Tytuł wpisu w pamiętniku odchudzania:
dzień 7 najgorszy, ZŁA ZŁA ZŁA!!! zaraz chyba
wybuchnę


Diety dzień 7. Czyli według jadłospisu głodówka. Prawie.
Posiłek: chude wołowe mięso gotowane na parze 150dkg.
Wszystko byłoby w porządku, nie jestem głodna. Najgorsze jest to, że jestem wściekła. A jak jestem zła to zaraz z łóżka do lodówki wydeptuję ścieżkę. Odebrałam dziś dyplom ukończenia studiów. Z tym, że na nim jest napisany kierunek którego nie tylko nie skończyłam, ale który nie istnieje! Wściekła, wściekła, wściekła. Wyrobienie nowego dyplomu znowu zajmie im 4 miesiące, a ja muszę go złożyć na drugą uczelnie Ech...do tego przyjaciółka się do mnie nie odzywa, sesja w trakcie.
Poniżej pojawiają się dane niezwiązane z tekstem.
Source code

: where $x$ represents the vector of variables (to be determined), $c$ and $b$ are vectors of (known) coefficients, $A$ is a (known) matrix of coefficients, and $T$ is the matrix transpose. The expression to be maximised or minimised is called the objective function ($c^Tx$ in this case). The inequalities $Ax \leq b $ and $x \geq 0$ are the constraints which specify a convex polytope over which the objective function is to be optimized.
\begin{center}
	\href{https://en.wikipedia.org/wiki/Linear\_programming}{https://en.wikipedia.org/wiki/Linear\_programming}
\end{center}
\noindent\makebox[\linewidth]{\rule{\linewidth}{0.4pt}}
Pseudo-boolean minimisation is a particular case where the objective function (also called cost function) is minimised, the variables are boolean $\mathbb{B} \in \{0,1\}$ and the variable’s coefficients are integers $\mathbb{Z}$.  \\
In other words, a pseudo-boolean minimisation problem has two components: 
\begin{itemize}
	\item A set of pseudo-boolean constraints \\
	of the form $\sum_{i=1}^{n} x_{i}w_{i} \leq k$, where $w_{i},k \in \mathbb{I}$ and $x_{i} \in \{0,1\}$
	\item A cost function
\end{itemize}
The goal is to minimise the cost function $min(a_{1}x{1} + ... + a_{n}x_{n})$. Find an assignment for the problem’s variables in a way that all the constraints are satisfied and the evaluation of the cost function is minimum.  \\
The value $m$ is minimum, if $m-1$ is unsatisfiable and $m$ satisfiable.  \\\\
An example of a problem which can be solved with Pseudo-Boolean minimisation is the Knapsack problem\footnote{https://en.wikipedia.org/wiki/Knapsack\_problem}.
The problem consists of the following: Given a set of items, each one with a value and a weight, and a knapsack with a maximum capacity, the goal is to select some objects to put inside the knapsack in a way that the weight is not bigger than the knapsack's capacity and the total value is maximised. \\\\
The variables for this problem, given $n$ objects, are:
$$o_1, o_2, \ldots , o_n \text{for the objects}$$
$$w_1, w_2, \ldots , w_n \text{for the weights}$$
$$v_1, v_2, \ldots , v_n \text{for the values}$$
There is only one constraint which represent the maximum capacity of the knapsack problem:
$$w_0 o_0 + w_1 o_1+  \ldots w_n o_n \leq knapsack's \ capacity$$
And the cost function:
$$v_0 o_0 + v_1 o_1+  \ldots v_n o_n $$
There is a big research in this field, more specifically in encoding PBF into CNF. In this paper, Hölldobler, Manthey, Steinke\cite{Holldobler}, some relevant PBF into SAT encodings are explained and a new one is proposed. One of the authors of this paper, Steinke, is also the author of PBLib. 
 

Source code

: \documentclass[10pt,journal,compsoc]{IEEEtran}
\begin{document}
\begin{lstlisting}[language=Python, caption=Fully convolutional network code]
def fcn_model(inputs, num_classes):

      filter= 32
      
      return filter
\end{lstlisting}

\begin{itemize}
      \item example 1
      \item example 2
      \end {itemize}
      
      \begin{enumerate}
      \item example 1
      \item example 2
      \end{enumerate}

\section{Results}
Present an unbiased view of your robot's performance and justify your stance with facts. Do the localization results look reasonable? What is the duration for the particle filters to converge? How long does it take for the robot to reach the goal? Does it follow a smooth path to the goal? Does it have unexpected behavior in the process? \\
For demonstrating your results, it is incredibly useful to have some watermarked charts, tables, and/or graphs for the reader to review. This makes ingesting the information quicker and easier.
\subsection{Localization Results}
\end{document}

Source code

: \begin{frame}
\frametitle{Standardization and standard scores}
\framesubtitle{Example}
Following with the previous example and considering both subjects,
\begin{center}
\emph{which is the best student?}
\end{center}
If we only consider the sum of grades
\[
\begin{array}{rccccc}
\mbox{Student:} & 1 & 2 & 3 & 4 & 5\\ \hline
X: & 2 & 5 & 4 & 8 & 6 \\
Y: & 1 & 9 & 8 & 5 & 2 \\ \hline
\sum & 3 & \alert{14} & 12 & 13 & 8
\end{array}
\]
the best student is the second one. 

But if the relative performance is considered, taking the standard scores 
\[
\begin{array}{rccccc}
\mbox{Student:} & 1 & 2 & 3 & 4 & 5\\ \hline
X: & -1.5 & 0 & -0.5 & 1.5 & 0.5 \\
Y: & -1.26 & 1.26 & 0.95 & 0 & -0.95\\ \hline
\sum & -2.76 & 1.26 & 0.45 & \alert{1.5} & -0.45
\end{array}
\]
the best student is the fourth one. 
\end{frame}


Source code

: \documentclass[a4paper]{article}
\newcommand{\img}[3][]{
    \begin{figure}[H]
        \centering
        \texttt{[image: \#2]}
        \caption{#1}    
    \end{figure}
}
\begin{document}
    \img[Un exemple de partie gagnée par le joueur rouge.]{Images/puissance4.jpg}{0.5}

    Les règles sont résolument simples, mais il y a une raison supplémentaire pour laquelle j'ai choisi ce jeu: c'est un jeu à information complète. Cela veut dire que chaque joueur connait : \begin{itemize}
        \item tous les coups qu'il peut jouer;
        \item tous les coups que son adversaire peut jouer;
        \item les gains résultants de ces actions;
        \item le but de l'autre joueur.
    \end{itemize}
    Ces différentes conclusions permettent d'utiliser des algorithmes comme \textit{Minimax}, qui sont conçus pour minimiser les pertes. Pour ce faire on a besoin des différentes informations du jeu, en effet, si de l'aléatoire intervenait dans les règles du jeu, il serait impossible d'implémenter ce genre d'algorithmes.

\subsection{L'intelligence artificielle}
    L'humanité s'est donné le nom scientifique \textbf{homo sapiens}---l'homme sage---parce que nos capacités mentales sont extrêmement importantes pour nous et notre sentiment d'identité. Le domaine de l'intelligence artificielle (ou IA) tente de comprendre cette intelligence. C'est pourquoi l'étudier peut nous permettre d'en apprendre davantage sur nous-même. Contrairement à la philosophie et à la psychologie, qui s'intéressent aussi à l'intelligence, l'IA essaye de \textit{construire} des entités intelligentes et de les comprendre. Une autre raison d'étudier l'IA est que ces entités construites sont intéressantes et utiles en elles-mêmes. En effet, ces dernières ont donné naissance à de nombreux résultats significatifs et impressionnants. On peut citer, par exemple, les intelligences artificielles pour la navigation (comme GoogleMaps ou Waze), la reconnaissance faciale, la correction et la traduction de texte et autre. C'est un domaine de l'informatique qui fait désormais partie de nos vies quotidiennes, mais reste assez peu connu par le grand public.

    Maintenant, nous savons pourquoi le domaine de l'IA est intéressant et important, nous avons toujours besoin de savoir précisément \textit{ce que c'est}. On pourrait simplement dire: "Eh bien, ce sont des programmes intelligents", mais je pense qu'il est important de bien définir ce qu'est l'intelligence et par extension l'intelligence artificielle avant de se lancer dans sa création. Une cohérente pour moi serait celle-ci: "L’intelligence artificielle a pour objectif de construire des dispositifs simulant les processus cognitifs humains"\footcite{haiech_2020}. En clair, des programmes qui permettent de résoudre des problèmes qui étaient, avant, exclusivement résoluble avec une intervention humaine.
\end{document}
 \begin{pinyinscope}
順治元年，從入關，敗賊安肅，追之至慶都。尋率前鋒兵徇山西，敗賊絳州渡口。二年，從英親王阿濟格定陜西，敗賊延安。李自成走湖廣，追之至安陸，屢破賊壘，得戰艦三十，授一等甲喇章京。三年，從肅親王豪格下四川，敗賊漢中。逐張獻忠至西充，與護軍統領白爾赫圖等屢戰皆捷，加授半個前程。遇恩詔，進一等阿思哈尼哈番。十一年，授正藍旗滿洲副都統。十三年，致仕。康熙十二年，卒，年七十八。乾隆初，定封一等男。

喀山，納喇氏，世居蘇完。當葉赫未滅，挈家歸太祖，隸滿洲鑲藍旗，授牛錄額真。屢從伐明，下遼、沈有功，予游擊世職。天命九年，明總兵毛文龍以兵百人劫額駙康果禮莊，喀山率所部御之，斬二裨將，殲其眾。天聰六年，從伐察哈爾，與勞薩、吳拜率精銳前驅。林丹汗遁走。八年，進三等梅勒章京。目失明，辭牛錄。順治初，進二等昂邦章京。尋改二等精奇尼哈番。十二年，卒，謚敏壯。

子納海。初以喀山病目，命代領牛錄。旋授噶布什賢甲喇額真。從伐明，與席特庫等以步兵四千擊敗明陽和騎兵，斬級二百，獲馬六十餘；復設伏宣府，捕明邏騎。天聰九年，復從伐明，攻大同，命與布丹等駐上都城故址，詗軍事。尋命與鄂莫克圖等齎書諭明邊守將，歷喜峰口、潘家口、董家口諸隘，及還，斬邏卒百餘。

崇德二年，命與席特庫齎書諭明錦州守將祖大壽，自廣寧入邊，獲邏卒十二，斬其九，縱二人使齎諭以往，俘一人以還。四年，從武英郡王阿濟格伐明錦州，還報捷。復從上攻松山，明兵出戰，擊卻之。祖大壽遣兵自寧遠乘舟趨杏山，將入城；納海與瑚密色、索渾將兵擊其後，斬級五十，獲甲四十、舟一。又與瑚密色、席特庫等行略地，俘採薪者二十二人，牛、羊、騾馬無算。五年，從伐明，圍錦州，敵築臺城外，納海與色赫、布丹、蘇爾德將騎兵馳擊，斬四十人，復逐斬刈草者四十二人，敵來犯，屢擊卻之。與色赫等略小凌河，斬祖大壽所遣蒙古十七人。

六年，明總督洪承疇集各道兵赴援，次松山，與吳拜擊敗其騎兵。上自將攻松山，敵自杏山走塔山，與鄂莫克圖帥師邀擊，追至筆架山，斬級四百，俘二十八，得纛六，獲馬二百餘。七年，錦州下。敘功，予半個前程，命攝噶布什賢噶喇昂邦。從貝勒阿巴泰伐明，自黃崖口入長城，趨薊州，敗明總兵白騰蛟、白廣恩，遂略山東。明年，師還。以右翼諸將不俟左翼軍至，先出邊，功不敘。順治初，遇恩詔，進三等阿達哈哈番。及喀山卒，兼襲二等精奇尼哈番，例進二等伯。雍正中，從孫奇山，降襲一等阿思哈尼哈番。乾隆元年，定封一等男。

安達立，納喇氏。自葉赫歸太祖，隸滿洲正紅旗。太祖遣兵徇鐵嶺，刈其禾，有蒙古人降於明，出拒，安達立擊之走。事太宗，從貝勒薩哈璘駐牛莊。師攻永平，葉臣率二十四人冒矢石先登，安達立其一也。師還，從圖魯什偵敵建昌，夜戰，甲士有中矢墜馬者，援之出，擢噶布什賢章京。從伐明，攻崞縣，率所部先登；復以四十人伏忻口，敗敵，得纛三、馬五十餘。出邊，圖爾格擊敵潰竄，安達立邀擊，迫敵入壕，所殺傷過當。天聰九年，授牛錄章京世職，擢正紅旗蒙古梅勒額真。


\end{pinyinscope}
To nie sprzyja odchudzaniu.
Jutro idę na basen.
3 razy w tygodniu to nie za dużo przy diecie kopenhaskiej?
Jeszcze tylko 6dni i będę mogła jeść pieczywo! tak się cieszę....taka grahamka...albo bułka fitness...ech...albo lepiej: ryż z warzywami...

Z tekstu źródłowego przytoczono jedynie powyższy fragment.